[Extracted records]
»»
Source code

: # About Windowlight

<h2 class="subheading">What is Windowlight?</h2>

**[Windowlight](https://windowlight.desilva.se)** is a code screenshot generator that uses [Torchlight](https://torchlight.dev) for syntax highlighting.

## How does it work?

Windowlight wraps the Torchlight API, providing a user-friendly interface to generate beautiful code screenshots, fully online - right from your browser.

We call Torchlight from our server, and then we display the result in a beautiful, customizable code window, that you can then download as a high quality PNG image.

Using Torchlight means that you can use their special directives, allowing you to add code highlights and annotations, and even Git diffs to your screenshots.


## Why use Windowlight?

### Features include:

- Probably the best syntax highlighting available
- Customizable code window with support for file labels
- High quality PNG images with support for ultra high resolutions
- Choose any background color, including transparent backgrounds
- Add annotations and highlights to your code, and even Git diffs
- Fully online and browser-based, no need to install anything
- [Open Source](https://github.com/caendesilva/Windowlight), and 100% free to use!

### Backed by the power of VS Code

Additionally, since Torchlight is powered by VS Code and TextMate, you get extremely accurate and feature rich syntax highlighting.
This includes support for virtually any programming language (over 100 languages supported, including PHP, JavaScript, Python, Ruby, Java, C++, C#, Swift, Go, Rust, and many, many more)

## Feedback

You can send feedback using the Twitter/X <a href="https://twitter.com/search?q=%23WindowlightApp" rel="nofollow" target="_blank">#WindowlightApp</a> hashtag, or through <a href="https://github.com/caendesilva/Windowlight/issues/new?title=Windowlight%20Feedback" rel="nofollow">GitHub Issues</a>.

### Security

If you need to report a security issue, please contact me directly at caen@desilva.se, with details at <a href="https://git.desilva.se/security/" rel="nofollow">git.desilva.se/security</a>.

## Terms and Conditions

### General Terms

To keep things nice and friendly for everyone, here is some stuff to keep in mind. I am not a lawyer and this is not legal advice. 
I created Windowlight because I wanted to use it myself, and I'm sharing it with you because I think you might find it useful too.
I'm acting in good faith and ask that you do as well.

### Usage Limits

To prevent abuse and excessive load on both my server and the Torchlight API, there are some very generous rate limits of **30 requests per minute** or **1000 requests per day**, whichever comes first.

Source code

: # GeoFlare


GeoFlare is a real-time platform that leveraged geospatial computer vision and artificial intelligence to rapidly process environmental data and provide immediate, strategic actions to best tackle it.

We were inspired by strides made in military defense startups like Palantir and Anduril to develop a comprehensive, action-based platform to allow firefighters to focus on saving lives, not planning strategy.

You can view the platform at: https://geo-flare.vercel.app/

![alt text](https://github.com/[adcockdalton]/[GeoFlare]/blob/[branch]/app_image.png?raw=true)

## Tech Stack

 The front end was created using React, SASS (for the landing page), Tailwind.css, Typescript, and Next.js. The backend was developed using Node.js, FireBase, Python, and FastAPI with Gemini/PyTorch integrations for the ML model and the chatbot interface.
««
> YOUR OBJECTIVE:
Reproduce the lines above, beginning at the line with "To prevent abuse" and stopping after the line with "## Tech Stack", exactly as they are.

> RESULT OF THIS EXERCISE:
To prevent abuse and excessive load on both my server and the Torchlight API, there are some very generous rate limits of **30 requests per minute** or **1000 requests per day**, whichever comes first.

Source code

: # GeoFlare


GeoFlare is a real-time platform that leveraged geospatial computer vision and artificial intelligence to rapidly process environmental data and provide immediate, strategic actions to best tackle it.

We were inspired by strides made in military defense startups like Palantir and Anduril to develop a comprehensive, action-based platform to allow firefighters to focus on saving lives, not planning strategy.

You can view the platform at: https://geo-flare.vercel.app/

![alt text](https://github.com/[adcockdalton]/[GeoFlare]/blob/[branch]/app_image.png?raw=true)

## Tech Stack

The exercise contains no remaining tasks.